WHAT YOU SHOULD DO - Copy the lines from the start of the records below through the line containing "Framer is now", both included, and leave out the pictures.

[PROVIDED DATA Boundary: Start]

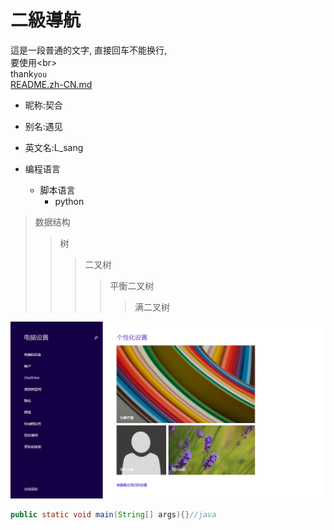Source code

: # 二級導航
這是一段普通的文字,
直接回车不能换行,<br>
要使用\<br><br>
thank`you`<br>
[README.zh-CN.md](https://github.com/L-sang/Webku/blob/master/README.zh-CN.md)

* 昵称:契合
* 别名:遇见
* 英文名:L_sang

* 编程语言
  * 脚本语言
    * python
    
>数据结构
>>树
>>>二叉树
>>>>平衡二叉树
>>>>>满二叉树

![](https://github.com/L-sang/Webku/blob/master/img/a.png
"点击一下")

```Java
public static void main(String[] args){}//java
```
    
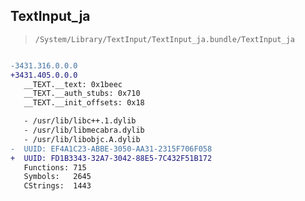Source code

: ## TextInput_ja

> `/System/Library/TextInput/TextInput_ja.bundle/TextInput_ja`

```diff

-3431.316.0.0.0
+3431.405.0.0.0
   __TEXT.__text: 0x1beec
   __TEXT.__auth_stubs: 0x710
   __TEXT.__init_offsets: 0x18

   - /usr/lib/libc++.1.dylib
   - /usr/lib/libmecabra.dylib
   - /usr/lib/libobjc.A.dylib
-  UUID: EF4A1C23-ABBE-3050-AA31-2315F706F058
+  UUID: FD1B3343-32A7-3042-88E5-7C432F51B172
   Functions: 715
   Symbols:   2645
   CStrings:  1443

```
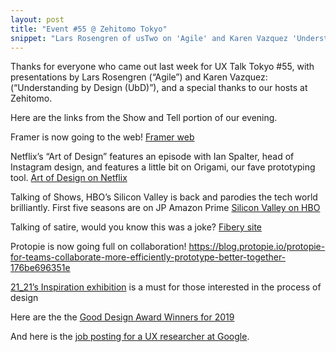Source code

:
 ```yaml
---
layout: post
title: "Event #55 @ Zehitomo Tokyo"
snippet: "Lars Rosengren of usTwo on 'Agile' and Karen Vazquez 'Understanding by Design (UbD)'."
---
```


Thanks for everyone who came out last week for UX Talk Tokyo #55, with presentations by Lars Rosengren (“Agile”) and Karen Vazquez: (“Understanding by Design (UbD)”), and a special thanks to our hosts at Zehitomo.

Here are the links from the Show and Tell portion of our evening.

Framer is now going to the web! [Framer web](https://www.framer.com/web/)

Netflix’s “Art of Design” features an episode with Ian Spalter, head of Instagram design, and features a little bit on Origami, our fave prototyping tool. [Art of Design on Netflix](https://www.netflix.com/title/80057883)

Talking of Shows, HBO’s Silicon Valley is back and parodies the tech world brilliantly. First five seasons are on JP Amazon Prime
[Silicon Valley on HBO](https://www.hbo.com/silicon-valley)

Talking of satire, would you know this was a joke? [Fibery site](https://fibery.io/freedom)

Protopie is now going full on collaboration!
https://blog.protopie.io/protopie-for-teams-collaborate-more-efficiently-prototype-better-together-176be696351e

[21_21’s Inspiration exhibition](http://www.2121designsight.jp/en/program/inspiration/) is a must for those interested in the process of design

Here are the the [Good Design Award Winners for 2019](https://www.g-mark.org/?locale=en)

And here is the [job posting for a UX researcher at Google](https://careers.google.com/jobs/results/102962814429078214-ux-researcher-google-maps-auto/).
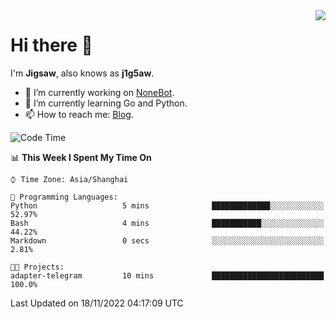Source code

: <a href="#">
  <img align="right" src="https://github-readme-stats.vercel.app/api?username=j1g5awi&count_private=true&show_icons=true&title_color=80070B&text_color=B3B3B3&bg_color=212121&icon_color=80070B" />
</a>

# Hi there 👋

I'm **Jigsaw**, also knows as **j1g5aw**.

- 🔭 I’m currently working on [NoneBot](https://github.com/nonebot).
- 🌱 I’m currently learning Go and Python.
- 📫 How to reach me: [Blog](https://blog.maddestroyer.xyz/).

<!--START_SECTION:waka-->
![Code Time](http://img.shields.io/badge/Code%20Time-894%20hrs%2050%20mins-blue)

📊 **This Week I Spent My Time On** 

```text
⌚︎ Time Zone: Asia/Shanghai

💬 Programming Languages: 
Python                   5 mins              █████████████░░░░░░░░░░░░   52.97% 
Bash                     4 mins              ███████████░░░░░░░░░░░░░░   44.22% 
Markdown                 0 secs              ░░░░░░░░░░░░░░░░░░░░░░░░░   2.81%

🐱‍💻 Projects: 
adapter-telegram         10 mins             █████████████████████████   100.0%

```


 Last Updated on 18/11/2022 04:17:09 UTC
<!--END_SECTION:waka-->
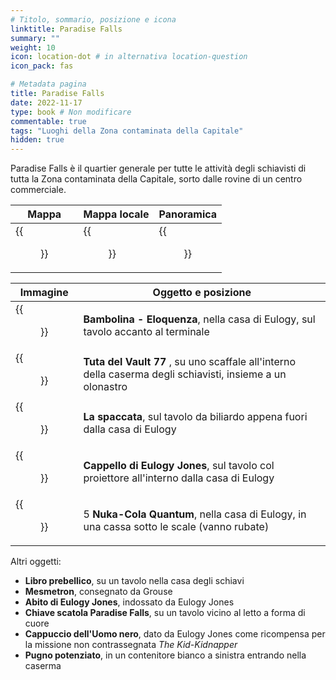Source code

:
 ```yaml
---
# Titolo, sommario, posizione e icona
linktitle: Paradise Falls
summary: ""
weight: 10
icon: location-dot # in alternativa location-question
icon_pack: fas

# Metadata pagina
title: Paradise Falls
date: 2022-11-17
type: book # Non modificare
commentable: true
tags: "Luoghi della Zona contaminata della Capitale"
hidden: true
---
```





Paradise Falls è il quartier generale per tutte le attività degli schiavisti di tutta la Zona contaminata della Capitale, sorto dalle rovine di un centro commerciale.

| Mappa                                      | Mappa locale                                   | Panoramica                             |
| ------------------------------------------ | ---------------------------------------------- | -------------------------------------- |
| {{<figure src="Paradise_Falls_loc.webp">}} | {{<figure src="Paradise_Falls_loc_map.webp">}} | {{<figure src="Paradise_Falls.webp">}} |

| Immagine                                    | Oggetto e posizione                                                                                        |
| ------------------------------------------- | ---------------------------------------------------------------------------------------------------------- |
| {{<figure src="Slavers_Speech.webp">}}      | **Bambolina - Eloquenza**, nella casa di Eulogy, sul tavolo accanto al terminale                           |
| {{<figure src="V_77_Suit_and_Tape.webp">}}  | **Tuta del Vault 77** , su uno scaffale all'interno della caserma degli schiavisti, insieme a un olonastro |
| {{<figure src="FindingTheBreak.webp">}}     | **La spaccata**, sul tavolo da biliardo appena fuori dalla casa di Eulogy                                  |
| {{<figure src="Eulogy_Jones_hat_PF.webp">}} | **Cappello di Eulogy Jones**, sul tavolo col proiettore all'interno dalla casa di Eulogy                   |
| {{<figure src="NCQ_Paradise_Falls.jpg">}}   | 5 **Nuka-Cola Quantum**, nella casa di Eulogy, in una cassa sotto le scale (vanno rubate)                  |

Altri oggetti:
- **Libro prebellico**, su un tavolo nella casa degli schiavi
- **Mesmetron**, consegnato da Grouse
- **Abito di Eulogy Jones**, indossato da Eulogy Jones
- **Chiave scatola Paradise Falls**, su un tavolo vicino al letto a forma di cuore
- **Cappuccio dell'Uomo nero**, dato da Eulogy Jones come ricompensa per la missione non contrassegnata *The Kid-Kidnapper*
- **Pugno potenziato**, in un contenitore bianco a sinistra entrando nella caserma


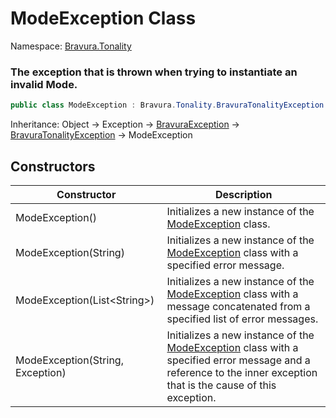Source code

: # ModeException Class

Namespace: [Bravura.Tonality](./Bravura.Tonality.md)

### The exception that is thrown when trying to instantiate an invalid Mode.

```csharp
public class ModeException : Bravura.Tonality.BravuraTonalityException
```

Inheritance: Object -> Exception -> [BravuraException](../Bravura.Common/BravuraException.md) -> [BravuraTonalityException](./BravuraTonalityException.md) -> ModeException

## Constructors
| Constructor | Description |
| --- | --- |
| ModeException() | Initializes a new instance of the [ModeException](./ModeException.md) class. |
| ModeException(String) | Initializes a new instance of the [ModeException](./ModeException.md) class with a specified error message. |
| ModeException(List\<String>) | Initializes a new instance of the [ModeException](./ModeException.md) class with a message concatenated from a specified list of error messages. |
| ModeException(String, Exception) | Initializes a new instance of the [ModeException](./ModeException.md) class with a specified error message and a reference to the inner exception that is the cause of this exception. |
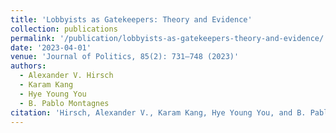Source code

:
 ```yaml
---
title: 'Lobbyists as Gatekeepers: Theory and Evidence'
collection: publications
permalink: '/publication/lobbyists-as-gatekeepers-theory-and-evidence/'
date: '2023-04-01'
venue: 'Journal of Politics, 85(2): 731–748 (2023)'
authors:
  - Alexander V. Hirsch
  - Karam Kang
  - Hye Young You
  - B. Pablo Montagnes
citation: 'Hirsch, Alexander V., Karam Kang, Hye Young You, and B. Pablo Montagnes (2023). "Lobbyists as Gatekeepers: Theory and Evidence." <i>Journal of Politics</i>, 85(2): 731–748.'
---
```


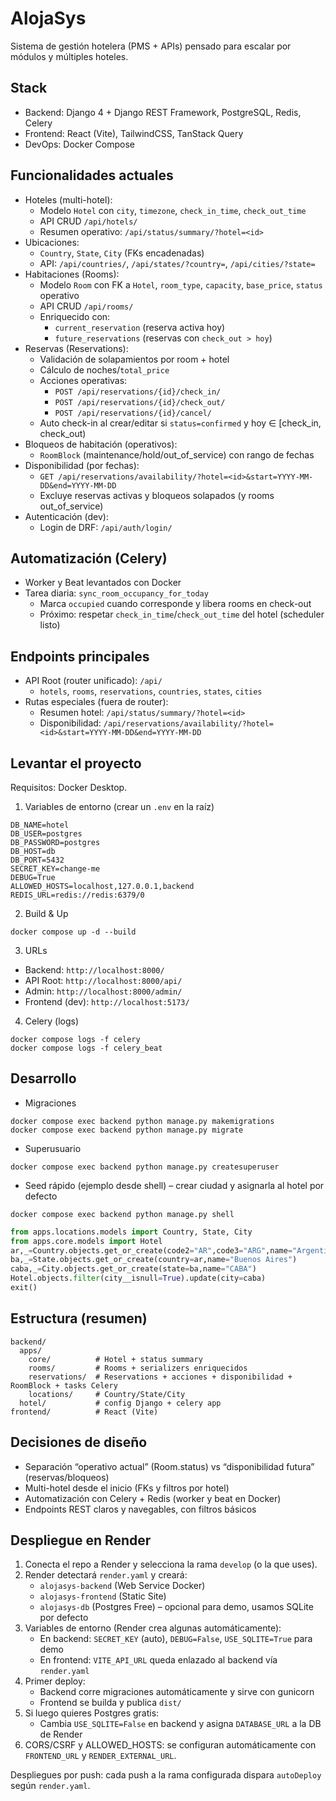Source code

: # AlojaSys
Sistema de gestión hotelera (PMS + APIs) pensado para escalar por módulos y múltiples hoteles.

## Stack
- Backend: Django 4 + Django REST Framework, PostgreSQL, Redis, Celery
- Frontend: React (Vite), TailwindCSS, TanStack Query
- DevOps: Docker Compose

## Funcionalidades actuales
- Hoteles (multi-hotel):
  - Modelo `Hotel` con `city`, `timezone`, `check_in_time`, `check_out_time`
  - API CRUD `/api/hotels/`
  - Resumen operativo: `/api/status/summary/?hotel=<id>`
- Ubicaciones:
  - `Country`, `State`, `City` (FKs encadenadas)
  - API: `/api/countries/`, `/api/states/?country=`, `/api/cities/?state=`
- Habitaciones (Rooms):
  - Modelo `Room` con FK a `Hotel`, `room_type`, `capacity`, `base_price`, `status` operativo
  - API CRUD `/api/rooms/`
  - Enriquecido con:
    - `current_reservation` (reserva activa hoy)
    - `future_reservations` (reservas con `check_out > hoy`)
- Reservas (Reservations):
  - Validación de solapamientos por room + hotel
  - Cálculo de noches/`total_price`
  - Acciones operativas:
    - `POST /api/reservations/{id}/check_in/`
    - `POST /api/reservations/{id}/check_out/`
    - `POST /api/reservations/{id}/cancel/`
  - Auto check-in al crear/editar si `status=confirmed` y hoy ∈ [check_in, check_out)
- Bloqueos de habitación (operativos):
  - `RoomBlock` (maintenance/hold/out_of_service) con rango de fechas
- Disponibilidad (por fechas):
  - `GET /api/reservations/availability/?hotel=<id>&start=YYYY-MM-DD&end=YYYY-MM-DD`
  - Excluye reservas activas y bloqueos solapados (y rooms out_of_service)
- Autenticación (dev):
  - Login de DRF: `/api/auth/login/`

## Automatización (Celery)
- Worker y Beat levantados con Docker
- Tarea diaria: `sync_room_occupancy_for_today`
  - Marca `occupied` cuando corresponde y libera rooms en check-out
  - Próximo: respetar `check_in_time`/`check_out_time` del hotel (scheduler listo)

## Endpoints principales
- API Root (router unificado): `/api/`
  - `hotels`, `rooms`, `reservations`, `countries`, `states`, `cities`
- Rutas especiales (fuera de router):
  - Resumen hotel: `/api/status/summary/?hotel=<id>`
  - Disponibilidad: `/api/reservations/availability/?hotel=<id>&start=YYYY-MM-DD&end=YYYY-MM-DD`

## Levantar el proyecto
Requisitos: Docker Desktop.

1. Variables de entorno (crear un `.env` en la raíz)
```
DB_NAME=hotel
DB_USER=postgres
DB_PASSWORD=postgres
DB_HOST=db
DB_PORT=5432
SECRET_KEY=change-me
DEBUG=True
ALLOWED_HOSTS=localhost,127.0.0.1,backend
REDIS_URL=redis://redis:6379/0
```

2. Build & Up
```
docker compose up -d --build
```

3. URLs
- Backend: `http://localhost:8000/`
- API Root: `http://localhost:8000/api/`
- Admin: `http://localhost:8000/admin/`
- Frontend (dev): `http://localhost:5173/`

4. Celery (logs)
```
docker compose logs -f celery
docker compose logs -f celery_beat
```

## Desarrollo
- Migraciones
```
docker compose exec backend python manage.py makemigrations
docker compose exec backend python manage.py migrate
```
- Superusuario
```
docker compose exec backend python manage.py createsuperuser
```
- Seed rápido (ejemplo desde shell) – crear ciudad y asignarla al hotel por defecto
```
docker compose exec backend python manage.py shell
```
```python
from apps.locations.models import Country, State, City
from apps.core.models import Hotel
ar,_=Country.objects.get_or_create(code2="AR",code3="ARG",name="Argentina")
ba,_=State.objects.get_or_create(country=ar,name="Buenos Aires")
caba,_=City.objects.get_or_create(state=ba,name="CABA")
Hotel.objects.filter(city__isnull=True).update(city=caba)
exit()
```

## Estructura (resumen)
```
backend/
  apps/
    core/          # Hotel + status summary
    rooms/         # Rooms + serializers enriquecidos
    reservations/  # Reservations + acciones + disponibilidad + RoomBlock + tasks Celery
    locations/     # Country/State/City
  hotel/           # config Django + celery app
frontend/          # React (Vite)
```

## Decisiones de diseño
- Separación “operativo actual” (Room.status) vs “disponibilidad futura” (reservas/bloqueos)
- Multi-hotel desde el inicio (FKs y filtros por hotel)
- Automatización con Celery + Redis (worker y beat en Docker)
- Endpoints REST claros y navegables, con filtros básicos

## Despliegue en Render

1. Conecta el repo a Render y selecciona la rama `develop` (o la que uses).
2. Render detectará `render.yaml` y creará:
   - `alojasys-backend` (Web Service Docker)
   - `alojasys-frontend` (Static Site)
   - `alojasys-db` (Postgres Free) – opcional para demo, usamos SQLite por defecto
3. Variables de entorno (Render crea algunas automáticamente):
   - En backend: `SECRET_KEY` (auto), `DEBUG=False`, `USE_SQLITE=True` para demo
   - En frontend: `VITE_API_URL` queda enlazado al backend vía `render.yaml`
4. Primer deploy:
   - Backend corre migraciones automáticamente y sirve con gunicorn
   - Frontend se builda y publica `dist/`
5. Si luego quieres Postgres gratis:
   - Cambia `USE_SQLITE=False` en backend y asigna `DATABASE_URL` a la DB de Render
6. CORS/CSRF y ALLOWED_HOSTS: se configuran automáticamente con `FRONTEND_URL` y `RENDER_EXTERNAL_URL`.

Despliegues por push: cada push a la rama configurada dispara `autoDeploy` según `render.yaml`.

[PROVIDED DATA Boundary: End]

FINAL ANSWER -
Source code

: # 二級導航
這是一段普通的文字,
直接回车不能换行,<br>
要使用\<br><br>
thank`you`<br>
[README.zh-CN.md](https://github.com/L-sang/Webku/blob/master/README.zh-CN.md)

* 昵称:契合
* 别名:遇见
* 英文名:L_sang

* 编程语言
  * 脚本语言
    * python
    
>数据结构
>>树
>>>二叉树
>>>>平衡二叉树
>>>>>满二叉树

![](https://github.com/L-sang/Webku/blob/master/img/a.png
"点击一下")

```Java
public static void main(String[] args){}//java
```
    
Source code

: ## TextInput_ja

> `/System/Library/TextInput/TextInput_ja.bundle/TextInput_ja`

```diff

-3431.316.0.0.0
+3431.405.0.0.0
   __TEXT.__text: 0x1beec
   __TEXT.__auth_stubs: 0x710
   __TEXT.__init_offsets: 0x18

   - /usr/lib/libc++.1.dylib
   - /usr/lib/libmecabra.dylib
   - /usr/lib/libobjc.A.dylib
-  UUID: EF4A1C23-ABBE-3050-AA31-2315F706F058
+  UUID: FD1B3343-32A7-3042-88E5-7C432F51B172
   Functions: 715
   Symbols:   2645
   CStrings:  1443

```
Source code

:
 ```yaml
---
layout: post
title: "Event #55 @ Zehitomo Tokyo"
snippet: "Lars Rosengren of usTwo on 'Agile' and Karen Vazquez 'Understanding by Design (UbD)'."
---
```


Thanks for everyone who came out last week for UX Talk Tokyo #55, with presentations by Lars Rosengren (“Agile”) and Karen Vazquez: (“Understanding by Design (UbD)”), and a special thanks to our hosts at Zehitomo.

Here are the links from the Show and Tell portion of our evening.

Framer is now going to the web! [Framer web](https://www.framer.com/web/)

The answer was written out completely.